Implement efficient task monitoring with exponential backoff:

class TaskMonitor:
    def __init__(self, mcp_client):
        self.mcp = mcp_client
        self.monitoring_tasks = {}
    
    async def monitor_task(self, operation_id, task_id):
        """Monitor a HITL task until completion."""
        backoff = 30  # Start with 30 seconds
        max_backoff = 300  # Max 5 minutes
        
        while True:
            try:
                # Get task status
                response = await self.mcp.call_tool(
                    "get_pending_tasks",
                    {"task_type": "manual_approval"}
                )
                
                task = self.find_task(response["tasks"], task_id)
                if not task:
                    # Task disappeared - likely completed
                    break
                
                if task["status"] == "completed":
                    await self.handle_task_completion(
                        operation_id, task
                    )
                    break
                elif task["status"] == "failed":
                    await self.handle_task_rejection(
                        operation_id, task
                    )
                    break
                
                # Exponential backoff
                await asyncio.sleep(backoff)
                backoff = min(backoff * 1.5, max_backoff)
                
            except Exception as e:
                logger.error(f"Error monitoring task {task_id}: {e}")
                await asyncio.sleep(backoff)

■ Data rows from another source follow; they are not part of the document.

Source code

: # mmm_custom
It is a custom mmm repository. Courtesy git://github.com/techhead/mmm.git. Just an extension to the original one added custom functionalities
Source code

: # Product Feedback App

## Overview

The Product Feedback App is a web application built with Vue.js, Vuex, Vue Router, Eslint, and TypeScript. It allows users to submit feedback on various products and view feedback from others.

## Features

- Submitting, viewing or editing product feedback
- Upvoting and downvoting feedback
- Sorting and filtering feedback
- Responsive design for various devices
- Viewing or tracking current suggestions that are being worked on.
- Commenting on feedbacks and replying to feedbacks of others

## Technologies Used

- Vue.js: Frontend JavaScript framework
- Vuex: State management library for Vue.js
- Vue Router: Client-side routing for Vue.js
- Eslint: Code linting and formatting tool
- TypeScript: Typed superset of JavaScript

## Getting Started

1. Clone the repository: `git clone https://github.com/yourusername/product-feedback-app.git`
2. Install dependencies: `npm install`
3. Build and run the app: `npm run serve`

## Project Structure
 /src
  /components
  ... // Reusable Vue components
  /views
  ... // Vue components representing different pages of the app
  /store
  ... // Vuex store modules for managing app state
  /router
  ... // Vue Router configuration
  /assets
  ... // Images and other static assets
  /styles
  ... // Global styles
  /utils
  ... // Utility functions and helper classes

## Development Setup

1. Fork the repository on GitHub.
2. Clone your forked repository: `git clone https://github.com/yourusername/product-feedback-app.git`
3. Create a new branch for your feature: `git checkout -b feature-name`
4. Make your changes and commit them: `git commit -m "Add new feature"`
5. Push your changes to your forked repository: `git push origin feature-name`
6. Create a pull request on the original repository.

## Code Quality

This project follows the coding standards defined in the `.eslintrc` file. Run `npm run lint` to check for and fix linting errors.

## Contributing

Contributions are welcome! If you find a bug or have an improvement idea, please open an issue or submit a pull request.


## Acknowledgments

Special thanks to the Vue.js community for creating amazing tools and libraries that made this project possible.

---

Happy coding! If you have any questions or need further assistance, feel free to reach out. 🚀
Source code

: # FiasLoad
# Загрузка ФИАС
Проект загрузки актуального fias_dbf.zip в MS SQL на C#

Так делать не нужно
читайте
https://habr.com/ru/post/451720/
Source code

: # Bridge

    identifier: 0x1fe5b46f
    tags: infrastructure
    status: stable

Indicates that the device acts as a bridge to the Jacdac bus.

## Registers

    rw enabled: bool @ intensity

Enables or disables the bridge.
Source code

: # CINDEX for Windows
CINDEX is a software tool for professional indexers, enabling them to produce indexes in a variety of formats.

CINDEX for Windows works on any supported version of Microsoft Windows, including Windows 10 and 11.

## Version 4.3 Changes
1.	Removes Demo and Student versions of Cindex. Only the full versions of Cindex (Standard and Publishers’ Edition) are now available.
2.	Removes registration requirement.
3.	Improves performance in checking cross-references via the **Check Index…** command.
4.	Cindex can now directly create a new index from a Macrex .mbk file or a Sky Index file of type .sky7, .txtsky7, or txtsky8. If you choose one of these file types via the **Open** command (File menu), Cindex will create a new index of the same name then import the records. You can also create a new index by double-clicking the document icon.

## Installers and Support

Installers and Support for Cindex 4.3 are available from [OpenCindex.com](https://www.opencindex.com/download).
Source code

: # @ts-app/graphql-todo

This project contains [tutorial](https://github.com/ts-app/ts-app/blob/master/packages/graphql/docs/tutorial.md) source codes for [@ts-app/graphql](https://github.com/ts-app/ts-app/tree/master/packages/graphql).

4. Webhook Support with Reliability Patterns

Implement robust webhook endpoints following AdCP reliability patterns (see Core Concepts: Webhook Reliability):

import hmac
import hashlib
from datetime import datetime, timedelta

class WebhookHandler:
    def __init__(self, tracker, notifier, secret_key):
        self.tracker = tracker
        self.notifier = notifier
        self.secret_key = secret_key
        self.processed_events = {}  # In production, use Redis/database
        
    def verify_webhook_signature(self, payload: bytes, signature: str) -> bool:
        """Verify webhook authenticity"""
        expected_signature = hmac.new(
            self.secret_key.encode(),
            payload,
            hashlib.sha256
        ).hexdigest()
        return signature == f"sha256={expected_signature}"
    
    async def is_replay_attack(self, timestamp: str, event_id: str) -> bool:
        """Prevent replay attacks using timestamp and event ID"""
        event_time = datetime.fromisoformat(timestamp.replace('Z', '+00:00'))
        now = datetime.now()
        
        # Reject events older than 5 minutes
        if now - event_time > timedelta(minutes=5):
            return True
            
        # Check if we've processed this event before
        return event_id in self.processed_events

@app.post("/webhooks/adcp/{user_id}")
async def adcp_webhook(user_id: str, request: Request):
    """Handle AdCP task status updates with reliability patterns."""
    
    # Verify webhook signature
    signature = request.headers.get('x-adcp-signature')
    payload = await request.body()
    
    if not webhook_handler.verify_webhook_signature(payload, signature):
        return {"error": "Invalid signature"}, 401
    
    data = await request.json()
    
    # Prevent replay attacks
    if await webhook_handler.is_replay_attack(data["timestamp"], data["event_id"]):
        return {"status": "ignored", "reason": "replay_attack"}, 200
    
    # Idempotent processing
    event_id = data["event_id"]
    if event_id in webhook_handler.processed_events:
        return {"status": "already_processed"}, 200
    
    try:
        # Record event as processed immediately
        webhook_handler.processed_events[event_id] = {
            "timestamp": data["timestamp"],
            "task_id": data["task_id"]
        }
        
        # Process the webhook
        await process_adcp_webhook(user_id, data)
        
        return {"status": "processed"}, 200
        
    except Exception as e:
        # Log error but still return 200 to prevent retries
        logger.error(f"Webhook processing error: {e}")
        return {"status": "error", "message": str(e)}, 200

async def process_adcp_webhook(user_id: str, data: dict):
    """Process AdCP webhook with sequence handling"""
    task_id = data["task_id"]
    current_status = data["current_status"]
    timestamp = data["timestamp"]
    
    # Find associated operation
    operation = await db.operations.find_one({"task_id": task_id})
    if not operation:
        logger.warning(f"Received webhook for unknown task: {task_id}")
        return
    
    # Check for out-of-order events using timestamps
    operation_timestamp = operation.get("updated_at")
    webhook_timestamp = datetime.fromisoformat(timestamp.replace('Z', '+00:00'))
    
    if operation_timestamp and operation_timestamp >= webhook_timestamp:
        logger.info(f"Ignoring out-of-order webhook for task {task_id}")
        return
    
    # Update operation status
    update_data = {
        "status": current_status,
        "updated_at": webhook_timestamp
    }
    
    # Include result or error data
    if current_status == "completed" and "result" in data:
        update_data["result"] = data["result"]
    elif current_status == "failed" and "error" in data:
        update_data["error"] = data["error"]
    
    await tracker.update_status(operation["id"], **update_data)
    
    # Cancel any active polling for this task
    if task_id in handler.polling_tasks:
        handler.polling_tasks[task_id].cancel()
        del handler.polling_tasks[task_id]
    
    # Notify user of status change
    await notifier.notify_status_change(user_id, operation["id"], current_status)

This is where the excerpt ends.